Greenberg is known for his work on many of the films of the American New Wave working for directors like Arthur Penn, Francis Ford Coppola, Sidney Lumet, Michael Cimino, Brian De Palma and William Friedkin.  His filmography includes Bye Bye Braverman, Dressed To Kill, Alice’s Restaurant, The Boys in the Band, They Might Be Giants, Scarface, Still of the Night, Reds, Heaven’s Gate, Wise Guys, The Untouchables, The Accused and Awakenings, Trapped, Get Carter, Inspector Gadget and American History X, among many others.

He began his career in his native New York in 1960 where he learned how to edit music and began familiarizing himself with the Moviola, splicers, synchronizers and recorders.  He was ready for his big break and he got it when he was offered an apprenticing job for the legendary Dede Allen on Elia Kazan’s America America.  By 1967, Greenberg and Allen were working closely together and on Bonnie and ClydeGreenberg was given the task of editing a couple of the shootout scenes and worked closely with Allen and director Arthur Penn on them.  Not soon after, his career was off and running.  He cut his first solo feature Bye Bye Braverman for director Sidney Lumet in 1971 and won the Oscar® and BAFTA for editing William Friedkin’s The French Connection a year later.  The infamous car chase from that film has been dissected and taught at film schools ever since.

ABOUT CAROLYN GIARDINA AND THE ROBERT WISE AWARD

Award-winning journalist and author Carolyn Giardina has covered editing and post-production throughout her career. She serves as contributing editor, tech, at The Hollywood Reporter, for which she writes its ‘Behind the Screen’ blog. Carolyn has also worked in the U.S. and abroad as an editor, reporter or columnist for publications including SHOOT, Film & Video, The IBC Daily and the SMPTE Motion Imaging Journal.  Since 2013 she has served as editorial consultant for ACE’s in-house publication, CinemaEditor.

As a member of the Hollywood Post Alliance board, she co-founded the Hollywood Post Alliance Awards, which is now in its 10th year.  She also regularly contributes to the community as a conference speaker and moderator.

She is co-author of “Exploring 3D” (Focal Press, 2012), which examines the aesthetics and creative potential of incorporating depth into storytelling.
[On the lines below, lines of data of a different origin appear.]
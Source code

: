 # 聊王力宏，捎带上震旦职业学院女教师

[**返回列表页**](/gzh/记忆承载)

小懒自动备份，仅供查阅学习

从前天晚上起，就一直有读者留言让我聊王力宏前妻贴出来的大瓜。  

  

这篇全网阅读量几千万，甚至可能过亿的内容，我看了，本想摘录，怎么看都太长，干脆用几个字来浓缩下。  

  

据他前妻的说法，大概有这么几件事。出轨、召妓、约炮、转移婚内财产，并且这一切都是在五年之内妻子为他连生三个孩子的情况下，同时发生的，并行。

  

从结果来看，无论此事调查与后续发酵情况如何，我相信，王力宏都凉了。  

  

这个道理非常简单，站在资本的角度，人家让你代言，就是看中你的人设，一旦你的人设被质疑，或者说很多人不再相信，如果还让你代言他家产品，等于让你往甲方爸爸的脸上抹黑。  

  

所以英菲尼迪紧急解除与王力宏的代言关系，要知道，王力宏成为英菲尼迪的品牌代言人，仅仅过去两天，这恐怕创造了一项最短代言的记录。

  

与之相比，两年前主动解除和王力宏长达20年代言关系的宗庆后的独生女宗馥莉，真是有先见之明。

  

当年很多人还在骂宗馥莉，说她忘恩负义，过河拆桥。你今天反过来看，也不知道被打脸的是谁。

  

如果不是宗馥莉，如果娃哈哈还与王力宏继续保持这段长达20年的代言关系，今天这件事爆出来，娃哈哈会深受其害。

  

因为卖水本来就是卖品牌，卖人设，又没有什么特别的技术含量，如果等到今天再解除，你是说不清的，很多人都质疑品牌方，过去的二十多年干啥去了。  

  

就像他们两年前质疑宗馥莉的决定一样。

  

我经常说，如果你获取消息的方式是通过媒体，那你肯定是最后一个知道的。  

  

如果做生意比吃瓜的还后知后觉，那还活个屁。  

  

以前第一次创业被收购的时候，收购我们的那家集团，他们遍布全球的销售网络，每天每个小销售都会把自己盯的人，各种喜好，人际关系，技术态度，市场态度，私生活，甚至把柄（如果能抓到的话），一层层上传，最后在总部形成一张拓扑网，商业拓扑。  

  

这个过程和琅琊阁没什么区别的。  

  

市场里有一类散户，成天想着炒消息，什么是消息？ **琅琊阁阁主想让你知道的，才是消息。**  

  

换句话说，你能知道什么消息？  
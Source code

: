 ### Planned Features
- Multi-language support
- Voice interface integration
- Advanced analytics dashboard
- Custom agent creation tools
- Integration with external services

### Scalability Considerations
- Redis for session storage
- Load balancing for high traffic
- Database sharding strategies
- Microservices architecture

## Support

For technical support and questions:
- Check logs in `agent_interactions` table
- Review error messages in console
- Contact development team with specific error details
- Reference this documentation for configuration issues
In 2011, she received the International Cinematographers Guild’s Technicolor William A. Fraker Award for outstanding journalistic contributions to cinematography.

The Robert Wise Award was first presented at the 50th Annual ACE Eddie Awards and has only been presented a few times in the last fifteen years.  Past recipients include Jack Tucker, ACE, Edgar Burcksen, ACE, Vinny LoBrutto, ACE, Steven Cohen, ACE, writer Michael Ondaatje.

AMERICAN CINEMA EDITORS

AMERICAN CINEMA EDITORS (ACE) is an honorary society of motion picture editors founded in 1950.  Film editors are voted into membership on the basis of their professional achievements, their dedication to the education of others and their commitment to the craft of editing.

The objectives and purposes of the AMERICAN CINEMA EDITORS are to advance the art and science of the editing profession; to increase the entertainment value of motion pictures by attaining artistic pre-eminence and scientific achievement in the creative art of editing; to bring into close alliance those editors who desire to advance the prestige and dignity of the editing profession.

ACE produces several annual events including EditFest (an international editing festival), Invisible Art/Visible Artists (annual panel of Oscar® nominated editors), and the ACE Eddie Awards, now in its 65thyear, recognizing outstanding editing in ten categories of film, television and documentaries.
The organization publishes a quarterly magazine, CinemaEditor, highlighting the art, craft and business of editing and editors.